For soccer fans, the park even had a Jumbotron screen showing the World Cup match.
Fiesta in the Park provided racing fans to meet their favorite Latino jockeys, including Julio Felix.
"I think it's wonderful to give back to the fans," Felix said. "It's all about the fans. If it wasn't for the fans, we wouldn't have racing."
The event drew fans not only from the suburbs but also from Chicago. Pedro Astudillos brought his two children.
"It is very nice, beautiful, well located, not too far from Chicago," he said.
Two sisters, Gina Flanagan of Downers Grove and Kelly McKenna of Oak Brook, came to help their mom, Virginia Hall, celebrate her 65th birthday along with her six grandchildren.
Flanagan said her mom read about the event and insisted upon celebrating her birthday at Fiesta in the Park.
"I think it's wonderful that we're so multicultural and everyone (of all ethnicities) can come out and have a good time," she said.
"We think it's great," McKenna added. "We're just waiting for them to have an Italian day."
Ricardo Otero, otherwise known as El Gonzo, the radio personality from Mega 95.5 FM, was on hand to play music and mingle.
"There are a lot of Latin people around here (in the suburbs) That's why we are here," he said.
Two dance groups were prominently featured.
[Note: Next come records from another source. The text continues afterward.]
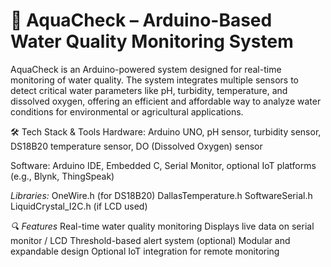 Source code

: # 📘 AquaCheck – Arduino-Based Water Quality Monitoring System #
AquaCheck is an Arduino-powered system designed for real-time monitoring of water quality. The system integrates multiple sensors to detect critical water parameters like pH, turbidity, temperature, and dissolved oxygen, offering an efficient and affordable way to analyze water conditions for environmental or agricultural applications.

🛠️ Tech Stack & Tools
Hardware: Arduino UNO, pH sensor, turbidity sensor, DS18B20 temperature sensor, DO (Dissolved Oxygen) sensor

Software: Arduino IDE, Embedded C, Serial Monitor, optional IoT platforms (e.g., Blynk, ThingSpeak)

*Libraries:*
OneWire.h (for DS18B20)
DallasTemperature.h
SoftwareSerial.h
LiquidCrystal_I2C.h (if LCD used)

*🔍 Features*
Real-time water quality monitoring
Displays live data on serial monitor / LCD
Threshold-based alert system (optional)
Modular and expandable design
Optional IoT integration for remote monitoring

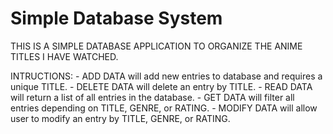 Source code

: 
# Simple Database System

THIS IS A SIMPLE DATABASE APPLICATION TO ORGANIZE THE ANIME TITLES I HAVE WATCHED.

INTRUCTIONS:
    - ADD DATA will add new entries to database and requires a unique TITLE.
    - DELETE DATA will delete an entry by TITLE.
    - READ DATA will return a list of all entries in the database.
    - GET DATA will filter all entries depending on TITLE, GENRE, or RATING.
    - MODIFY DATA will allow user to modify an entry by TITLE, GENRE, or RATING. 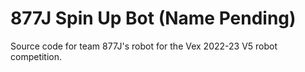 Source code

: 877J Spin Up Bot (Name Pending)
=================================================
Source code for team 877J's robot for the Vex 2022-23 V5 robot competition.

<!-- TODO: Create more infomative README -->
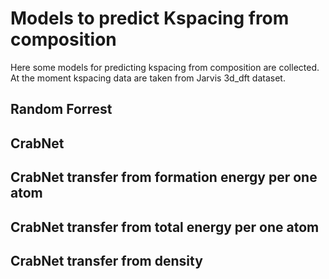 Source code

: # Models to predict Kspacing from composition

Here some models for predicting kspacing from composition are collected. At the moment kspacing data are taken from Jarvis 3d_dft dataset.

## Random Forrest


## CrabNet


## CrabNet transfer from formation energy per one atom

## CrabNet transfer from total energy per one atom

## CrabNet transfer from density
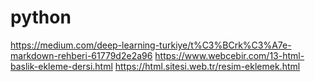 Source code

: # python
https://medium.com/deep-learning-turkiye/t%C3%BCrk%C3%A7e-markdown-rehberi-61779d2e2a96
https://www.webcebir.com/13-html-baslik-ekleme-dersi.html
https://html.sitesi.web.tr/resim-eklemek.html
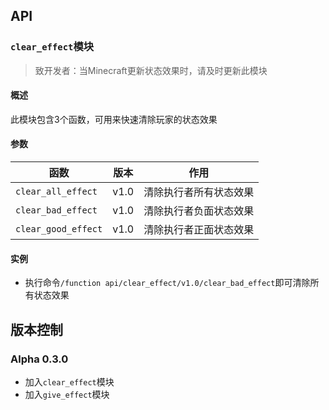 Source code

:## API
### `clear_effect`模块
> 致开发者：当Minecraft更新状态效果时，请及时更新此模块

#### 概述
此模块包含3个函数，可用来快速清除玩家的状态效果

#### 参数
| 函数 | 版本 | 作用 |
| --- | --- | --- |
| `clear_all_effect` | v1.0 | 清除执行者所有状态效果 |
| `clear_bad_effect` | v1.0 | 清除执行者负面状态效果 |
| `clear_good_effect` | v1.0 | 清除执行者正面状态效果 |

#### 实例
- 执行命令`/function api/clear_effect/v1.0/clear_bad_effect`即可清除所有状态效果


## 版本控制
### Alpha 0.3.0
- 加入`clear_effect`模块
- 加入`give_effect`模块
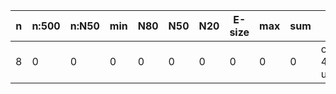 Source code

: n    |n:500  |n:N50  |min  |N80  |N50  |N20  |E-size  |max  |sum  |name
---  |---    |---    |---  |---  |---  |---  |---     |---  |---  |---
8    |0      |0      |0    |0    |0    |0    |0       |0    |0    |output-44-unitigs.fa
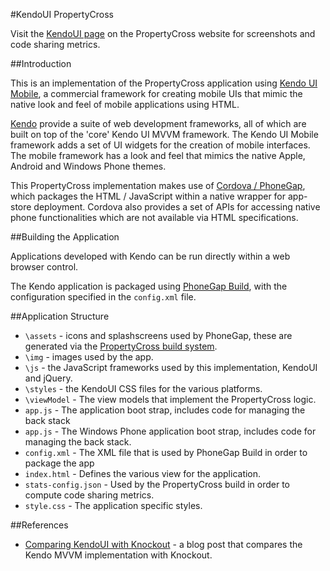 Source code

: #KendoUI PropertyCross

Visit the [KendoUI page](http://propertycross.com/kendoui/) on the PropertyCross website for screenshots and code sharing metrics.

##Introduction

This is an implementation of the PropertyCross application using [Kendo UI Mobile](http://www.kendoui.com/), a commercial framework for creating mobile UIs that mimic the native look and feel of mobile applications using HTML.

[Kendo](http://www.kendoui.com/) provide a suite of web development frameworks, all of which are built on top of the 'core' Kendo UI MVVM framework. The Kendo UI Mobile framework adds a set of UI widgets for the creation of mobile interfaces. The mobile framework has a look and feel that mimics the native Apple, Android and Windows Phone themes.

This PropertyCross implementation makes use of [Cordova / PhoneGap](http://phonegap.com/), which packages the HTML / JavaScript within a native wrapper for app-store deployment. Cordova also provides a set of APIs for accessing native phone functionalities which are not available via HTML specifications.

##Building the Application

Applications developed with Kendo can be run directly within a web browser control. 

The Kendo application is packaged using [PhoneGap Build](https://build.phonegap.com/), with the configuration specified in the `config.xml` file.

##Application Structure

 + `\assets` - icons and splashscreens used by PhoneGap, these are generated via the [PropertyCross build system](https://github.com/ColinEberhardt/PropertyCross/tree/master/build).
 + `\img` - images used by the app.
 + `\js` - the JavaScript frameworks used by this implementation, KendoUI and jQuery.
 + `\styles` - the KendoUI CSS files for the various platforms.
 + `\viewModel` - The view models that implement the PropertyCross logic.
 + `app.js` - The application boot strap, includes code for managing the back stack
 + `app.js` - The Windows Phone application boot strap, includes code for managing the back stack.
 + `config.xml` - The XML file that is used by PhoneGap Build in order to package the app
 + `index.html` - Defines the various view for the application.
 + `stats-config.json` - Used by the PropertyCross build in order to compute code sharing metrics.
 + `style.css` - The application specific styles.

##References

 + [Comparing KendoUI with Knockout](http://www.scottlogic.co.uk/blog/colin/2013/04/comparing-kendoui-and-knockout-with-a-bit-of-jquerymobile-on-the-side/) - a blog post that compares the Kendo MVVM implementation with Knockout. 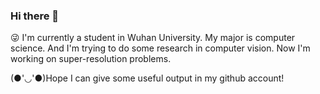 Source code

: ### Hi there 👋

<!--
**CrissyHoo/CrissyHoo** is a ✨ _special_ ✨ repository because its `README.md` (this file) appears on your GitHub profile.

Here are some ideas to get you started:

- 🔭 I’m currently working on ...
- 🌱 I’m currently learning ...
- 👯 I’m looking to collaborate on ...
- 🤔 I’m looking for help with ...
- 💬 Ask me about ...
- 📫 How to reach me: ...
- 😄 Pronouns: ...
- ⚡ Fun fact: ...
-->
😜 I'm currently a student in Wuhan University. My major is computer science. And I'm trying to do some research in computer vision. Now I'm working on super-resolution problems.

(●'◡'●)Hope I can give some useful output in my github account! 
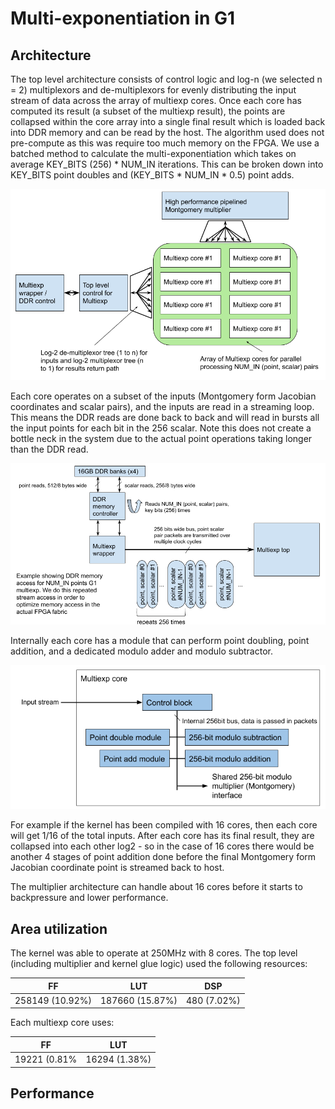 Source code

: Multi-exponentiation in G1 
======================

 ## Architecture ##

The top level architecture consists of control logic and log-n (we selected  n = 2) multiplexors and de-multiplexors for evenly distributing the input stream of data across the array of multiexp cores. Once each core has computed its result (a subset of the multiexp result), the points are collapsed within the core array into a single final result which is loaded back into DDR memory and can be read by the host. The algorithm used does not pre-compute as this was require too much memory on the FPGA. We use a batched method to calculate the multi-exponentiation which takes on average KEY_BITS (256) * NUM_IN iterations. This can be broken down into KEY_BITS point doubles and (KEY_BITS * NUM_IN * 0.5) point adds.

![Multiexp top architecture](../images/multi_exp_top_architecture.png)

Each core operates on a subset of the inputs (Montgomery form Jacobian coordinates and scalar pairs), and the inputs are read in a streaming loop. This means the DDR reads are done back to back and will read in bursts all the input points for each bit in the 256 scalar. Note this does not create a bottle neck in the system due to the actual point operations taking longer than the DDR read.

![DDR access](../images/multi_exp_ddr.png)

Internally each core has a module that can perform point doubling, point addition, and a dedicated modulo adder and modulo subtractor.

![Multiexp core architecture](../images/multi_exp_core_architecture.png)

For example if the kernel has been compiled with 16 cores, then each core will get 1/16 of the total inputs. After each core has its final result, they are collapsed into each other log2 - so in the case of 16 cores there would be another 4 stages of point addition done before the final Montgomery form Jacobian coordinate point is streamed back to host.

The multiplier architecture can handle about 16 cores before it starts to backpressure and lower performance.

## Area utilization ##

The kernel was able to operate at 250MHz with 8 cores. The top level (including multiplier and kernel glue logic) used the following resources:

| FF |  LUT | DSP| 
| --- | --- | --- |
| 258149 (10.92%) | 187660 (15.87%) | 480 (7.02%) |

Each multiexp core uses:

| FF |  LUT |  
| --- | --- | 
| 19221 (0.81% | 16294 (1.38%) |

## Performance ## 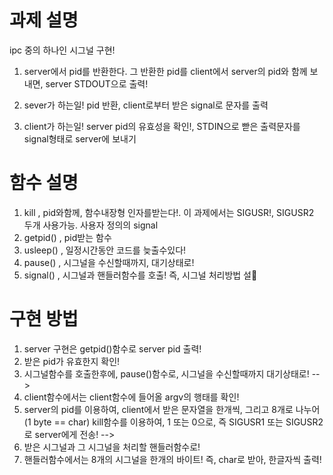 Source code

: # 과제 설명
ipc 중의 하나인 시그널 구현!
1. server에서 pid를 반환한다. 그 반환한 pid를 client에서 server의 pid와 함께 보내면,
	server STDOUT으로 출력!

2. sever가 하는일!  pid 반환, client로부터 받은 signal로 문자를 출력
3. client가 하는일! server pid의 유효성을 확인!, STDIN으로 빧은 출력문자를 signal형태로 server에 보내기

# 함수 설명

1. kill , pid와함께, 함수내장형 인자를받는다!. 이 과제에서는 SIGUSR!, SIGUSR2 두개 사용가능. 사용자 정의의 signal
2. getpid() , pid받는 함수
3. usleep() , 일정시간동안 코드를 늦출수있다!
4. pause() ,  시그널을 수신할때까지, 대기상태로!
5. signal() ,  시그널과 핸들러함수를 호출! 즉, 시그널 처리방법 설

# 구현 방법

1. server 구현은 getpid()함수로 server pid 출력!
2. 받은 pid가 유효한지 확인!
3. 시그널함수를 호출한후에, pause()함수로, 시그널을 수신할때까지 대기상태로!
-->
4. client함수에서는 client함수에 들어올 argv의 행태를 확인!
5. server의 pid를 이용하여, client에서 받은 문자열을 한개씩, 그리고 8개로 나누어(1 byte == char)
	kill함수를 이용하여, 1 또는 0으로, 즉 SIGUSR1 또는 SIGUSR2로 server에게 전송!
-->
6. 받은 시그널과 그 시그널을 처리할 핸들러함수로!
7. 핸들러함수에서는 8개의 시그널을 한개의 바이트! 즉, char로 받아, 한글자씩 출력!
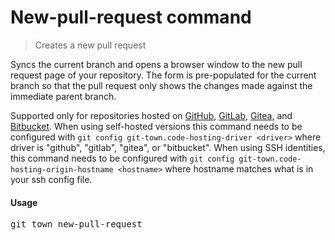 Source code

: <h1 textrun="command-heading">New-pull-request command</h1>

<blockquote textrun="command-summary">
Creates a new pull request
</blockquote>

<a textrun="command-description">

Syncs the current branch and opens a browser window to the new pull request page
of your repository. The form is pre-populated for the current branch so that the
pull request only shows the changes made against the immediate parent branch.

Supported only for repositories hosted on [GitHub](http://github.com/),
[GitLab](http://gitlab.com/), [Gitea](http://gitea.com/), and
[Bitbucket](https://bitbucket.org/). When using self-hosted versions this
command needs to be configured with
`git config git-town.code-hosting-driver <driver>` where driver is "github",
"gitlab", "gitea", or "bitbucket". When using SSH identities, this command needs to be
configured with `git config git-town.code-hosting-origin-hostname <hostname>`
where hostname matches what is in your ssh config file.

</a>

#### Usage

<pre textrun="command-usage">
git town new-pull-request
</pre>
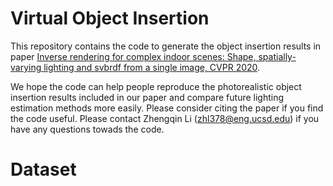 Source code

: # Virtual Object Insertion
This repository contains the code to generate the object insertion results in paper [Inverse rendering for complex indoor scenes: Shape, spatially-varying lighting and svbrdf from a single image, CVPR 2020](https://drive.google.com/file/d/17K3RrWQ48gQynOhZHq1g5sQgjLjoMiPk/view). 

We hope the code can help people reproduce the photorealistic object insertion results included in our paper and compare future lighting estimation methods more easily. Please consider citing the paper if you find the code useful. Please contact Zhengqin Li (zhl378@eng.ucsd.edu) if you have any questions towads the code. 

# Dataset
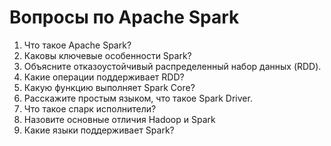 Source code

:# Вопросы по Apache Spark
1. Что такое Apache Spark?
2. Каковы ключевые особенности Spark?
3. Объясните отказоустойчивый распределенный набор данных (RDD).
4. Какие операции поддерживает RDD?
5. Какую функцию выполняет Spark Core?
6. Расскажите простым языком, что такое Spark Driver.
7. Что такое спарк исполнители?
8. Назовите основные отличия Hadoop и Spark
9. Какие языки поддерживает Spark?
One, Los Cinco Magnificos, is led by Karina Solis of Rolling Meadows.
"We usually focus on acrobatic dancing with Mexican regional music," she said. For the event, she said the group incorporated a little bit of break dancing.
Originally, Los Cinco Magnificos began with five couples - hence the name - but has since expanded.
Solis said she likes the Fiesta in the Park event.
"I think it's a great opportunity for different cultures to for other cultures to see the Hispanic heritage," she said.
The second group was the Ballet Folklorico, led by General Director Julian Hernandez of Elgin.
"I think it's very important for the Hispanic community to at least once a year to get out and forget about our differences. Even though we come from different parts of Latin America, (it is) one nation," he said.
The group sported colorful Jalisco costumes and played jarocho music from Vera Cruz, where "La Bamba" originated.
Roy Arnold, president of Arlington Park, said horse racing has a long tradition within Latin America.
"Fiesta was a way for us to make the track more accessible to the Hispanic community within Chicago, get them exposed to racing and let them see what a great family activity it is," he said. "A good number of our trainers are Hispanic and we're very proud of them and the contribution they make here to the program. It's an opportunity to highlight them as well."